Kehidupan penduduk di sini makmur.
Mereka menamakan pulau‑pulau di bumi Dwipantara ini, terutama Pulau Jawa,
laksana surga di muka bumi (samyasanya
swargaloka haneng prethiwitala). Oleh karena itu, mereka selalu
merasa bahagia hidupnya. Demikianlah keadaan mereka itu selama tinggal di sini.
Banyak di antara mereka yang memperisteri gadis di sini, kemudian beranak
pinak. Mereka mengetahui bahwa Pulau Jawa subur tanahnya, subur tumbuh‑tumbuhannya.
Oleh karena itu, beberapa tahun kemudian, datanglah orang-orang dari
Langkasuka, Saimwang, dan Ujung Mendini ke Jawa Kulwan (Barat) dan bumi
Sumatera dengan perahu. Lalu mereka menetap di situ, karena berjodoh dengan
putri penduduk. Selanjutnya mereka tidak kembali ke negeri asalnya. Kemudian
mereka masing‑masing mendirikan rumah besar untuk tinggal keluarganya. Kolong
rumah itu, digunakan untuk kandang tempat hewan peliharaan mereka.
Mereka bergabung untuk bergotong royong
(samakarya),
membangun rumah dan menebang pohon di hutan. Ikut pula bergabung ahli pembuat
rumah (hundagi) dan
pandai besi.
Para pendatang dari India itu, ada yang
mengajarkan agama yang dianutnya dan menyiarkan kepada penduduk di desa‑desa.
Mereka mengajarkan pujaan yang disebut Dewa Iswara, yaitu Dewa Brahma, Dewa
Wisnu, dan Dewa Siwa yang disebut Trimurtiswara. Juga masih
banyak Dewa lain yang dipujanya selain itu. Walaupun demikian, mereka tidak
saling bertentangan dalam menyebarkan agamanya, karena mereka berhasil
menemukan cara yang tepat.
Penduduk di sini keturunan kaum
pendatang juga. Sejak dahulu, mereka memuja roh, bulan, matahari, dan sebagainya.

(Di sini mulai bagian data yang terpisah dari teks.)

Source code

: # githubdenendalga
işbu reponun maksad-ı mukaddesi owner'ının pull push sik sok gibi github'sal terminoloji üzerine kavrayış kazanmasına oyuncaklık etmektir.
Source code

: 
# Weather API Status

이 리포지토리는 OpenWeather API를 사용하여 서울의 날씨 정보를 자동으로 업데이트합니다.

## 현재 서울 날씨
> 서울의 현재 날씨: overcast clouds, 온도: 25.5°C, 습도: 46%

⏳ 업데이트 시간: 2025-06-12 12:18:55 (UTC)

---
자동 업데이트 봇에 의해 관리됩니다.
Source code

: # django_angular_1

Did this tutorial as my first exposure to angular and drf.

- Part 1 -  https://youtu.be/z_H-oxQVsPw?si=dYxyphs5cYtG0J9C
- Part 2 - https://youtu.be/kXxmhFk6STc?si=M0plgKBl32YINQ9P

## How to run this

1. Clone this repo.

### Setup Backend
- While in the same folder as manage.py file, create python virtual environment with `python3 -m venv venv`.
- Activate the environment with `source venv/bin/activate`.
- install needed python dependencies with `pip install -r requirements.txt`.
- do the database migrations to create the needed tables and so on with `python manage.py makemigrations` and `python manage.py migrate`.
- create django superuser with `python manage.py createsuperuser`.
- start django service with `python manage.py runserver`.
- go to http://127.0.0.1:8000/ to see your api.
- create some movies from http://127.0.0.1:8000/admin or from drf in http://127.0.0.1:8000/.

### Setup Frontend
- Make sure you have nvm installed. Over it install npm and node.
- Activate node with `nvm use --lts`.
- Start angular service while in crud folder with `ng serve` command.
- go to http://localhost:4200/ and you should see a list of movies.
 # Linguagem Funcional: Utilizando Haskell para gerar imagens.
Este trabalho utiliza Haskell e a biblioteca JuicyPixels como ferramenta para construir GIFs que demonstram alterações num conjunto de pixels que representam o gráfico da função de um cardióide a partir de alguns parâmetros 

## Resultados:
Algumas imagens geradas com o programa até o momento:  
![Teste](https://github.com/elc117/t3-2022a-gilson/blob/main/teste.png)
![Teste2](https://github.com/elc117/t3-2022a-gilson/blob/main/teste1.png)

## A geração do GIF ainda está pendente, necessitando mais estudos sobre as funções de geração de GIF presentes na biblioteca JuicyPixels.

Singkatnya, mereka itu memuja roh (pitarapuja). Kaum pendatang baru dari India Selatan itu,
telah rnenguasai berbagai ilmu, karena mereka telah mempelajarinya di negeri
asalnya. Mereka tidak menghalangi pemujaan yang dianut penduduk di sini. Hanya
nama pujaannya yang diganti, disesuaikan dengan adat penduduk di sini.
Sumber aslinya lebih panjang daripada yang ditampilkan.